*TASK TO CARRY OUT*: The required output is every line from the beginning of the entries below through the line that includes "And much more", copied exactly.

*DATA SECTION*:
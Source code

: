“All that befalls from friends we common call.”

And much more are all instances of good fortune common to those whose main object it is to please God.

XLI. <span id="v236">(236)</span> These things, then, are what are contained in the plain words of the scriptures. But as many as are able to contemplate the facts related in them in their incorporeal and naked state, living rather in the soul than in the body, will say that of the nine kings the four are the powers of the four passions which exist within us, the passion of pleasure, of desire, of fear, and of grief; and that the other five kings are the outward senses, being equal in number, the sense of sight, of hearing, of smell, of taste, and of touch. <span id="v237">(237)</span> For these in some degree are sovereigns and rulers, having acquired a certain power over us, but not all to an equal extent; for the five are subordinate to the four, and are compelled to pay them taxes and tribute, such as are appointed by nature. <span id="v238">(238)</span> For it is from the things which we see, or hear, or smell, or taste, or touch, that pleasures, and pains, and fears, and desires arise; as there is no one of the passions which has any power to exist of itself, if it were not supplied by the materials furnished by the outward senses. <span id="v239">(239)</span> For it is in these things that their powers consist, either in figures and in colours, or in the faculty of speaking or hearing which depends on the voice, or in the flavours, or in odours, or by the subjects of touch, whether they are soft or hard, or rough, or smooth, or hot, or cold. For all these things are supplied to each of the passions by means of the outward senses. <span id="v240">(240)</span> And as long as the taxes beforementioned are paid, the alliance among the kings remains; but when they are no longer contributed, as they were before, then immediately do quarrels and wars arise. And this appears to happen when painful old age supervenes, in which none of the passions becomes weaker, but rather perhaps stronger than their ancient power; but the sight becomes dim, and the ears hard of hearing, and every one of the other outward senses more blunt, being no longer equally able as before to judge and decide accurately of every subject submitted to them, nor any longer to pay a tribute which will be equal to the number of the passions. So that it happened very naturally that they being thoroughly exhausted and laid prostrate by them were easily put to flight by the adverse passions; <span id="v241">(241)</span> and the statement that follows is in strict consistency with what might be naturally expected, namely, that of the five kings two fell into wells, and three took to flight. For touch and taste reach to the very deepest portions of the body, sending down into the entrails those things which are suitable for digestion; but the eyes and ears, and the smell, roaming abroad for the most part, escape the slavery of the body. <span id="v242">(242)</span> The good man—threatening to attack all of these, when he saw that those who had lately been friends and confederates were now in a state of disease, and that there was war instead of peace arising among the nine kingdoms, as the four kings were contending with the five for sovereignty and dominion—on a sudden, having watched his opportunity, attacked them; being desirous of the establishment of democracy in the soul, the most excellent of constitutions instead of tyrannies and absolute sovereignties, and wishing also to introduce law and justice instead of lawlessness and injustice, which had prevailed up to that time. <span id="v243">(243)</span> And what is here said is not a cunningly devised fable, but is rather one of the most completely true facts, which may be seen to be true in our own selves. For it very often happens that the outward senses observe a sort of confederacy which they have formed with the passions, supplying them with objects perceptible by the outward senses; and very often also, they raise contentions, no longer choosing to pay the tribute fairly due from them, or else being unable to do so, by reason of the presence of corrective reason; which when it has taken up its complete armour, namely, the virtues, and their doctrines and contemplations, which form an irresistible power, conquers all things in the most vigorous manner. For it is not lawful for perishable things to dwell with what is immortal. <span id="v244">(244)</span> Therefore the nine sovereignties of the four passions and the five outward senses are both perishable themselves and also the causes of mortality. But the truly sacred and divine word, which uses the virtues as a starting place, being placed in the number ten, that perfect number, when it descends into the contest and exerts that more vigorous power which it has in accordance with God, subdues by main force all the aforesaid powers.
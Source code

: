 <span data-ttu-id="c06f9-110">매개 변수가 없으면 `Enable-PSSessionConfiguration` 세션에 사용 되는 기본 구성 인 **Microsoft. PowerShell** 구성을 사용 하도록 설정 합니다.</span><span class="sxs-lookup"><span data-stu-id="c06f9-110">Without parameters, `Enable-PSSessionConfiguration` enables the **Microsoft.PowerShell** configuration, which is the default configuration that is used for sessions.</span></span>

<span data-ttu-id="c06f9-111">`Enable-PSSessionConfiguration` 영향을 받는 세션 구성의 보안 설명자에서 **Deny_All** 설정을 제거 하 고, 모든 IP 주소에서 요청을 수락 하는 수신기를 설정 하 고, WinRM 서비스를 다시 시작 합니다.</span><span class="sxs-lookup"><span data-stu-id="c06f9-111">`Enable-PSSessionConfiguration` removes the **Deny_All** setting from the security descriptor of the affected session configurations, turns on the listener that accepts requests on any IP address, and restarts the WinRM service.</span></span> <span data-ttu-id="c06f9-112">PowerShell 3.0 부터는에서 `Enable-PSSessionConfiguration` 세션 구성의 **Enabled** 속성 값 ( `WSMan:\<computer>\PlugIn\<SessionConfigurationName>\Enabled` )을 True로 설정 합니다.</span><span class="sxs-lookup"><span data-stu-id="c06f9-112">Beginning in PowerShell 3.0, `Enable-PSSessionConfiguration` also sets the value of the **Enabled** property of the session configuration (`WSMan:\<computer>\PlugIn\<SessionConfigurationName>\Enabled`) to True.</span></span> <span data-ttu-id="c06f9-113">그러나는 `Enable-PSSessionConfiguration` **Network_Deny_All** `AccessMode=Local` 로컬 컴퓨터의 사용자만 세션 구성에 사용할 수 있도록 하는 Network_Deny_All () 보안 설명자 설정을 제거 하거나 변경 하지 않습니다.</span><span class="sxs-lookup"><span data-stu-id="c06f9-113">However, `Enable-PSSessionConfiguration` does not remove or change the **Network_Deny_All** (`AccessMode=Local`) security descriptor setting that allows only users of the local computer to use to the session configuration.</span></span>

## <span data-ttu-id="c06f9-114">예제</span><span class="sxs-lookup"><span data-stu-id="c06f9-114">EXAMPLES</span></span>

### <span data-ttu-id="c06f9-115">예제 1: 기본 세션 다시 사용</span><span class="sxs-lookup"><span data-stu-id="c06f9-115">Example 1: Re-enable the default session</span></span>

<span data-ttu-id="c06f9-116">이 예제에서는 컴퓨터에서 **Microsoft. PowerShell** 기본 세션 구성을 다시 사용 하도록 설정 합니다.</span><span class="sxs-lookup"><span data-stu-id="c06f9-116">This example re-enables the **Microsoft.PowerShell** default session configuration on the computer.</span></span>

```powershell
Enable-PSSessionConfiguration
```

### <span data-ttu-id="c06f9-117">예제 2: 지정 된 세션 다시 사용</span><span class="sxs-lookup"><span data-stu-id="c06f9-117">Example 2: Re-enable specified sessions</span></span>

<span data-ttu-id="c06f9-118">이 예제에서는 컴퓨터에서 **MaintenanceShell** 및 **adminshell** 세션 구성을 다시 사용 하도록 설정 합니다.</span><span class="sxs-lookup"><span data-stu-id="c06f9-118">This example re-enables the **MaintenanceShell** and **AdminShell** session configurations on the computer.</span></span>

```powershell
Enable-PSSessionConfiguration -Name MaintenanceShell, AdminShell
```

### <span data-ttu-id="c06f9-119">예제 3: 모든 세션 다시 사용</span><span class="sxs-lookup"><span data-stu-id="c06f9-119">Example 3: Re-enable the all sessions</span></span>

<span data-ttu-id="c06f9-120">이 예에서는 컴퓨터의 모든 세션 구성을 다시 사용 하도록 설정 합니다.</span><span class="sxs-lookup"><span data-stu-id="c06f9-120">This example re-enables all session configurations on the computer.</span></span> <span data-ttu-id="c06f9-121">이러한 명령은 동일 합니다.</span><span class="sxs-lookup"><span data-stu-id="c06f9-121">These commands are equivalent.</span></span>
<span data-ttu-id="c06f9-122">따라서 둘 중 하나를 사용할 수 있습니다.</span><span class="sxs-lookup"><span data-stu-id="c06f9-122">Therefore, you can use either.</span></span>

*ANSWER BELOW*:
Source code

:“All that befalls from friends we common call.”

And much more are all instances of good fortune common to those whose main object it is to please God.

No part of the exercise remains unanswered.